*What you should do*. Print all the records below exactly as they stand, but leave out the pictures.

** Opening Task inputs block **

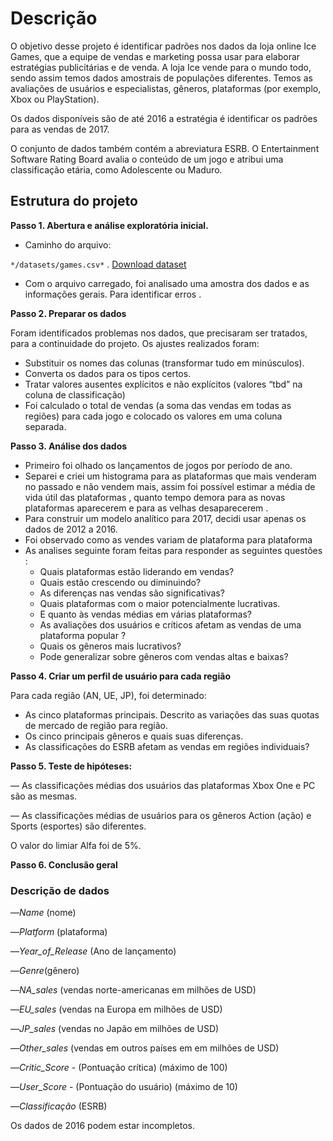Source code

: # Descrição

O objetivo desse projeto é identificar padrões nos dados da loja online Ice Games, que a equipe de vendas e marketing possa usar para elaborar estratégias publicitárias e de venda. A loja Ice vende para o mundo todo, sendo assim temos dados amostrais de populações diferentes. Temos as avaliações de usuários e especialistas, gêneros, plataformas (por exemplo, Xbox ou PlayStation).

Os dados disponíveis são de até 2016 a estratégia é identificar os padrões para as vendas de 2017. 

O conjunto de dados também contém a abreviatura ESRB. O Entertainment Software Rating Board avalia o conteúdo de um jogo e atribui uma classificação etária, como Adolescente ou Maduro.

## Estrutura do projeto

**Passo 1. Abertura e análise exploratória inicial.**  

- Caminho do arquivo:


`*/datasets/games.csv*` . [Download dataset](https://practicum-content.s3.us-west-1.amazonaws.com/datasets/games.csv)


- Com o arquivo carregado, foi analisado uma amostra dos dados e as informações gerais. Para identificar erros .

**Passo 2. Preparar os dados**

Foram identificados  problemas nos dados, que precisaram ser tratados, para a continuidade do projeto. Os ajustes realizados foram: 

- Substituir os nomes das colunas (transformar tudo em minúsculos).
- Converta os dados para os tipos certos.
- Tratar valores ausentes explícitos e não explícitos (valores “tbd” na coluna de classificação)
- Foi calculado o total de vendas (a soma das vendas em todas as regiões) para cada jogo e colocado os valores em uma coluna separada.

**Passo 3. Análise dos dados**

- Primeiro foi olhado os lançamentos de jogos por período de ano.
- Separei e criei um histograma para as plataformas que mais venderam no passado e não vendem mais, assim foi possível estimar a média de vida útil das plataformas , quanto tempo demora para as novas plataformas aparecerem e para as velhas desaparecerem  .
- Para construir um modelo analítico para 2017, decidi usar apenas os dados de 2012 a 2016.
- Foi observado como as vendes variam de plataforma para plataforma
- As analises seguinte foram feitas para responder as seguintes questões  :
    - Quais plataformas estão liderando em vendas?
    - Quais estão crescendo ou diminuindo?
    - As diferenças nas vendas são significativas?
    - Quais plataformas com o maior potencialmente lucrativas.
    - E quanto às vendas médias em várias plataformas?
    - As avaliações dos usuários e críticos afetam as vendas de uma plataforma popular ?
    - Quais os gêneros mais lucrativos?
    - Pode generalizar sobre gêneros com vendas altas e baixas?
    

**Passo 4. Criar um perfil de usuário para cada região**

Para cada região (AN, UE, JP), foi determinado:

- As cinco plataformas principais. Descrito as variações das suas quotas de mercado de região para região.
- Os cinco principais gêneros e quais suas diferenças.
- As classificações do ESRB afetam as vendas em regiões individuais?

**Passo 5. Teste de hipóteses:**

— As classificações médias dos usuários das plataformas Xbox One e PC são as mesmas.

— As classificações médias de usuários para os gêneros Action (ação) e Sports (esportes) são diferentes.

O valor do limiar Alfa foi de 5%.

**Passo 6.  Conclusão geral**

### Descrição de dados

—*Name* (nome)

—*Platform* (plataforma)

—*Year_of_Release* (Ano de lançamento)

—*Genre*(gênero)

—*NA_sales* (vendas norte-americanas em milhões de USD)

—*EU_sales* (vendas na Europa em milhões de USD)

—*JP_sales* (vendas no Japão em milhões de USD)

—*Other_sales* (vendas em outros países em em milhões de USD)

—*Critic_Score* - (Pontuação crítica) (máximo de 100)

—*User_Score* -  (Pontuação do usuário) (máximo de 10)

—*Classificação* (ESRB)

Os dados de 2016 podem estar incompletos.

** Closing Task inputs block **

*Task output*.
Source code

: # Descrição

O objetivo desse projeto é identificar padrões nos dados da loja online Ice Games, que a equipe de vendas e marketing possa usar para elaborar estratégias publicitárias e de venda. A loja Ice vende para o mundo todo, sendo assim temos dados amostrais de populações diferentes. Temos as avaliações de usuários e especialistas, gêneros, plataformas (por exemplo, Xbox ou PlayStation).

Os dados disponíveis são de até 2016 a estratégia é identificar os padrões para as vendas de 2017. 

O conjunto de dados também contém a abreviatura ESRB. O Entertainment Software Rating Board avalia o conteúdo de um jogo e atribui uma classificação etária, como Adolescente ou Maduro.

## Estrutura do projeto

**Passo 1. Abertura e análise exploratória inicial.**  

- Caminho do arquivo:


`*/datasets/games.csv*` . [Download dataset](https://practicum-content.s3.us-west-1.amazonaws.com/datasets/games.csv)


- Com o arquivo carregado, foi analisado uma amostra dos dados e as informações gerais. Para identificar erros .

**Passo 2. Preparar os dados**

Foram identificados  problemas nos dados, que precisaram ser tratados, para a continuidade do projeto. Os ajustes realizados foram: 

- Substituir os nomes das colunas (transformar tudo em minúsculos).
- Converta os dados para os tipos certos.
- Tratar valores ausentes explícitos e não explícitos (valores “tbd” na coluna de classificação)
- Foi calculado o total de vendas (a soma das vendas em todas as regiões) para cada jogo e colocado os valores em uma coluna separada.

**Passo 3. Análise dos dados**

- Primeiro foi olhado os lançamentos de jogos por período de ano.
- Separei e criei um histograma para as plataformas que mais venderam no passado e não vendem mais, assim foi possível estimar a média de vida útil das plataformas , quanto tempo demora para as novas plataformas aparecerem e para as velhas desaparecerem  .
- Para construir um modelo analítico para 2017, decidi usar apenas os dados de 2012 a 2016.
- Foi observado como as vendes variam de plataforma para plataforma
- As analises seguinte foram feitas para responder as seguintes questões  :
    - Quais plataformas estão liderando em vendas?
    - Quais estão crescendo ou diminuindo?
    - As diferenças nas vendas são significativas?
    - Quais plataformas com o maior potencialmente lucrativas.
    - E quanto às vendas médias em várias plataformas?
    - As avaliações dos usuários e críticos afetam as vendas de uma plataforma popular ?
    - Quais os gêneros mais lucrativos?
    - Pode generalizar sobre gêneros com vendas altas e baixas?
    

**Passo 4. Criar um perfil de usuário para cada região**

Para cada região (AN, UE, JP), foi determinado:

- As cinco plataformas principais. Descrito as variações das suas quotas de mercado de região para região.
- Os cinco principais gêneros e quais suas diferenças.
- As classificações do ESRB afetam as vendas em regiões individuais?

**Passo 5. Teste de hipóteses:**

— As classificações médias dos usuários das plataformas Xbox One e PC são as mesmas.

— As classificações médias de usuários para os gêneros Action (ação) e Sports (esportes) são diferentes.

O valor do limiar Alfa foi de 5%.

**Passo 6.  Conclusão geral**

### Descrição de dados

—*Name* (nome)

—*Platform* (plataforma)

—*Year_of_Release* (Ano de lançamento)

—*Genre*(gênero)

—*NA_sales* (vendas norte-americanas em milhões de USD)

—*EU_sales* (vendas na Europa em milhões de USD)

—*JP_sales* (vendas no Japão em milhões de USD)

—*Other_sales* (vendas em outros países em em milhões de USD)

—*Critic_Score* - (Pontuação crítica) (máximo de 100)

—*User_Score* -  (Pontuação do usuário) (máximo de 10)

—*Classificação* (ESRB)

Os dados de 2016 podem estar incompletos.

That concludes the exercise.